[Information shown — start]
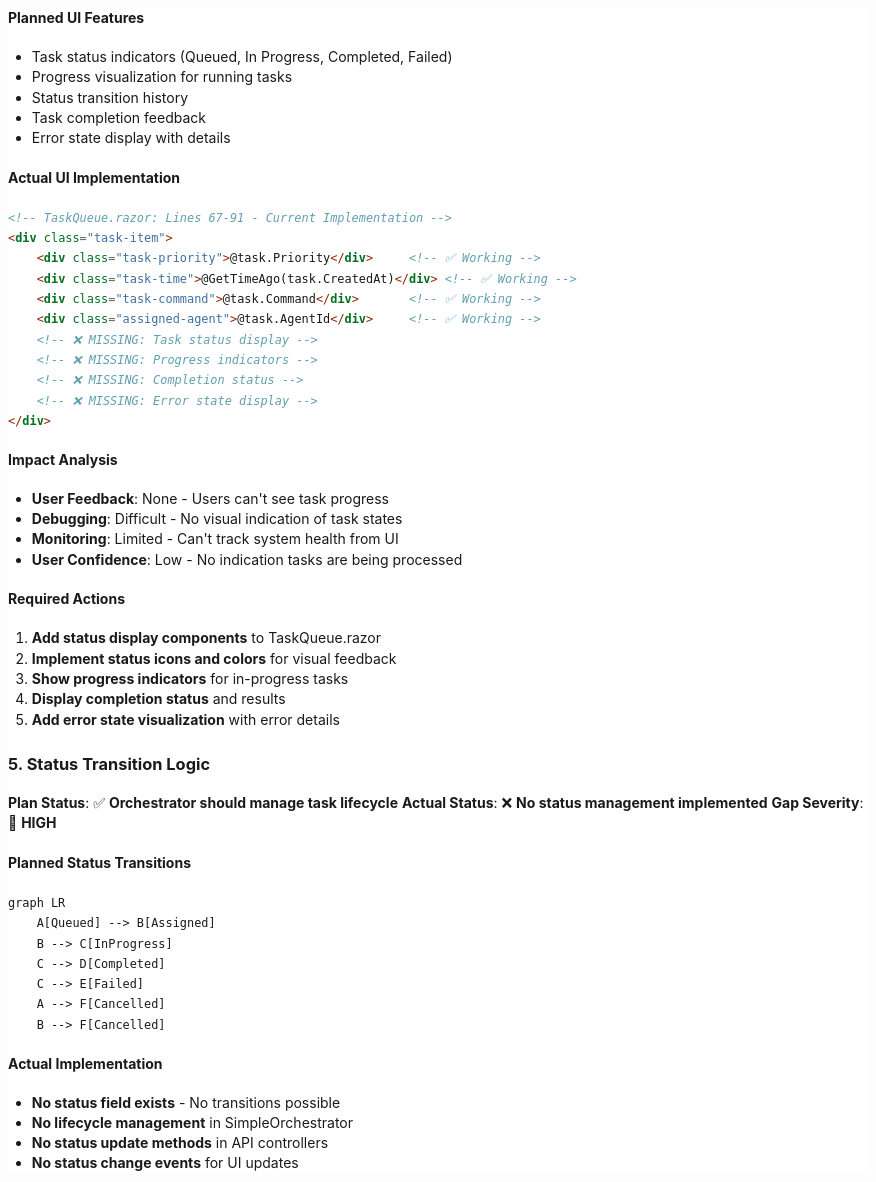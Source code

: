 #### Planned UI Features
- Task status indicators (Queued, In Progress, Completed, Failed)
- Progress visualization for running tasks
- Status transition history
- Task completion feedback
- Error state display with details

#### Actual UI Implementation
```html
<!-- TaskQueue.razor: Lines 67-91 - Current Implementation -->
<div class="task-item">
    <div class="task-priority">@task.Priority</div>     <!-- ✅ Working -->
    <div class="task-time">@GetTimeAgo(task.CreatedAt)</div> <!-- ✅ Working -->
    <div class="task-command">@task.Command</div>       <!-- ✅ Working -->
    <div class="assigned-agent">@task.AgentId</div>     <!-- ✅ Working -->
    <!-- ❌ MISSING: Task status display -->
    <!-- ❌ MISSING: Progress indicators -->
    <!-- ❌ MISSING: Completion status -->
    <!-- ❌ MISSING: Error state display -->
</div>
```

#### Impact Analysis
- **User Feedback**: None - Users can't see task progress
- **Debugging**: Difficult - No visual indication of task states
- **Monitoring**: Limited - Can't track system health from UI
- **User Confidence**: Low - No indication tasks are being processed

#### Required Actions
1. **Add status display components** to TaskQueue.razor
2. **Implement status icons and colors** for visual feedback
3. **Show progress indicators** for in-progress tasks
4. **Display completion status** and results
5. **Add error state visualization** with error details

### 5. Status Transition Logic
**Plan Status**: ✅ **Orchestrator should manage task lifecycle**
**Actual Status**: ❌ **No status management implemented**
**Gap Severity**: 🔴 **HIGH**

#### Planned Status Transitions
```mermaid
graph LR
    A[Queued] --> B[Assigned]
    B --> C[InProgress]
    C --> D[Completed]
    C --> E[Failed]
    A --> F[Cancelled]
    B --> F[Cancelled]
```

#### Actual Implementation
- **No status field exists** - No transitions possible
- **No lifecycle management** in SimpleOrchestrator
- **No status update methods** in API controllers
- **No status change events** for UI updates

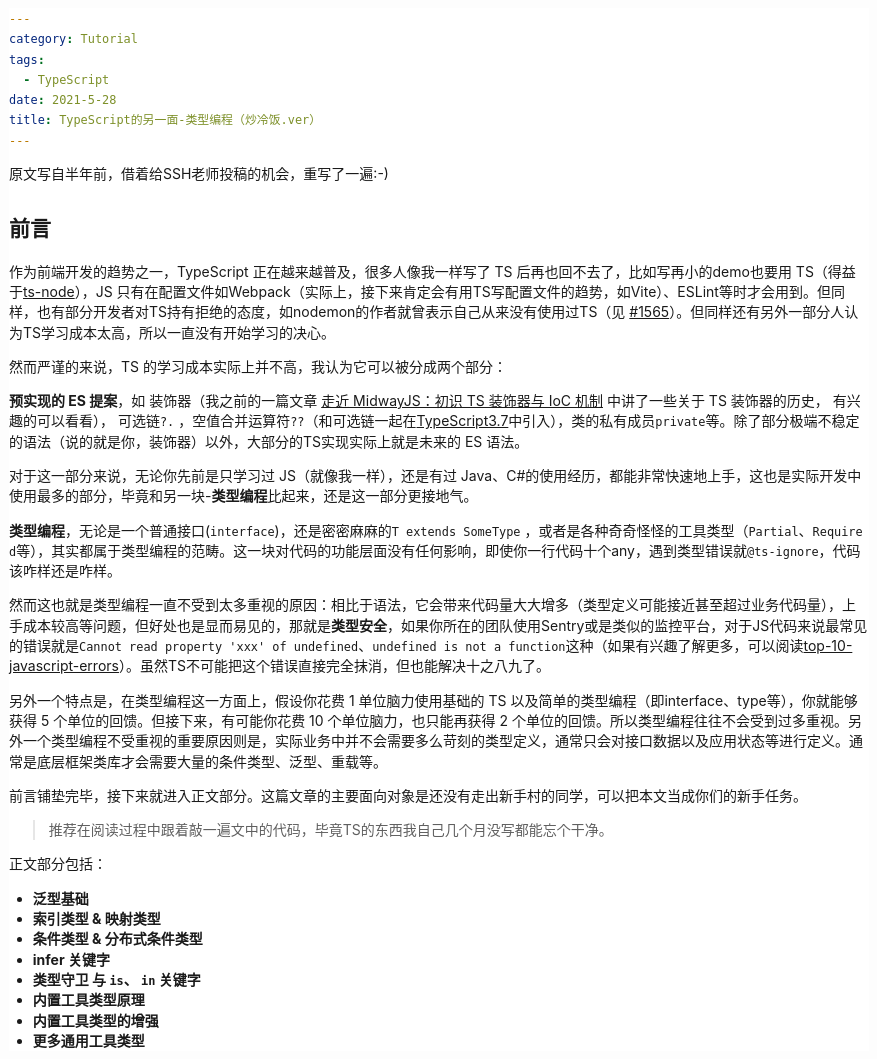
 ```yaml
---
category: Tutorial
tags:
  - TypeScript
date: 2021-5-28
title: TypeScript的另一面-类型编程（炒冷饭.ver）
---
```




原文写自半年前，借着给SSH老师投稿的机会，重写了一遍:-)

## 前言

作为前端开发的趋势之一，TypeScript 正在越来越普及，很多人像我一样写了 TS 后再也回不去了，比如写再小的demo也要用 TS（得益于[ts-node](https://github.com/TypeStrong/ts-node)），JS 只有在配置文件如Webpack（实际上，接下来肯定会有用TS写配置文件的趋势，如Vite）、ESLint等时才会用到。但同样，也有部分开发者对TS持有拒绝的态度，如nodemon的作者就曾表示自己从来没有使用过TS（见 [#1565](https://github.com/remy/nodemon/issues/1565#issuecomment-490429334)）。但同样还有另外一部分人认为TS学习成本太高，所以一直没有开始学习的决心。



然而严谨的来说，TS 的学习成本实际上并不高，我认为它可以被分成两个部分：

**预实现的 ES 提案**，如 装饰器（我之前的一篇文章 [走近 MidwayJS：初识 TS 装饰器与 IoC 机制](https://juejin.im/post/6859314697204662279) 中讲了一些关于 TS 装饰器的历史， 有兴趣的可以看看）， 可选链`?.` ，空值合并运算符`??`（和可选链一起在[TypeScript3.7](https://devblogs.microsoft.com/typescript/announcing-typescript-3-7/)中引入），类的私有成员`private`等。除了部分极端不稳定的语法（说的就是你，装饰器）以外，大部分的TS实现实际上就是未来的 ES 语法。

对于这一部分来说，无论你先前是只学习过 JS（就像我一样），还是有过 Java、C#的使用经历，都能非常快速地上手，这也是实际开发中使用最多的部分，毕竟和另一块-**类型编程**比起来，还是这一部分更接地气。



**类型编程**，无论是一个普通接口(`interface`)，还是密密麻麻的`T extends SomeType` ，或者是各种奇奇怪怪的工具类型（`Partial`、`Required`等），其实都属于类型编程的范畴。这一块对代码的功能层面没有任何影响，即使你一行代码十个any，遇到类型错误就`@ts-ignore`，代码该咋样还是咋样。

然而这也就是类型编程一直不受到太多重视的原因：相比于语法，它会带来代码量大大增多（类型定义可能接近甚至超过业务代码量），上手成本较高等问题，但好处也是显而易见的，那就是**类型安全**，如果你所在的团队使用Sentry或是类似的监控平台，对于JS代码来说最常见的错误就是`Cannot read property 'xxx' of undefined`、`undefined is not a function`这种（如果有兴趣了解更多，可以阅读[top-10-javascript-errors](https://rollbar.com/blog/top-10-javascript-errors/)）。虽然TS不可能把这个错误直接完全抹消，但也能解决十之八九了。



另外一个特点是，在类型编程这一方面上，假设你花费 1 单位脑力使用基础的 TS 以及简单的类型编程（即interface、type等），你就能够获得 5 个单位的回馈。但接下来，有可能你花费 10 个单位脑力，也只能再获得 2 个单位的回馈。所以类型编程往往不会受到过多重视。另外一个类型编程不受重视的重要原因则是，实际业务中并不会需要多么苛刻的类型定义，通常只会对接口数据以及应用状态等进行定义。通常是底层框架类库才会需要大量的条件类型、泛型、重载等。



前言铺垫完毕，接下来就进入正文部分。这篇文章的主要面向对象是还没有走出新手村的同学，可以把本文当成你们的新手任务。

> 推荐在阅读过程中跟着敲一遍文中的代码，毕竟TS的东西我自己几个月没写都能忘个干净。

正文部分包括：

- **泛型基础**
- **索引类型 & 映射类型**
- **条件类型 & 分布式条件类型**
- **infer 关键字**
- **类型守卫 与 `is`、 `in` 关键字**
- **内置工具类型原理**
- **内置工具类型的增强**
- **更多通用工具类型**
[Information shown — finish]
_Directions for this task_.
From the listing above, output exactly the run of lines that starts with the line containing "manage task lifecycle**" and ends with the line containing "#### Actual Implementation".

_Answer box_.
**Plan Status**: ✅ **Orchestrator should manage task lifecycle**
**Actual Status**: ❌ **No status management implemented**
**Gap Severity**: 🔴 **HIGH**

#### Planned Status Transitions
```mermaid
graph LR
    A[Queued] --> B[Assigned]
    B --> C[InProgress]
    C --> D[Completed]
    C --> E[Failed]
    A --> F[Cancelled]
    B --> F[Cancelled]
```

#### Actual Implementation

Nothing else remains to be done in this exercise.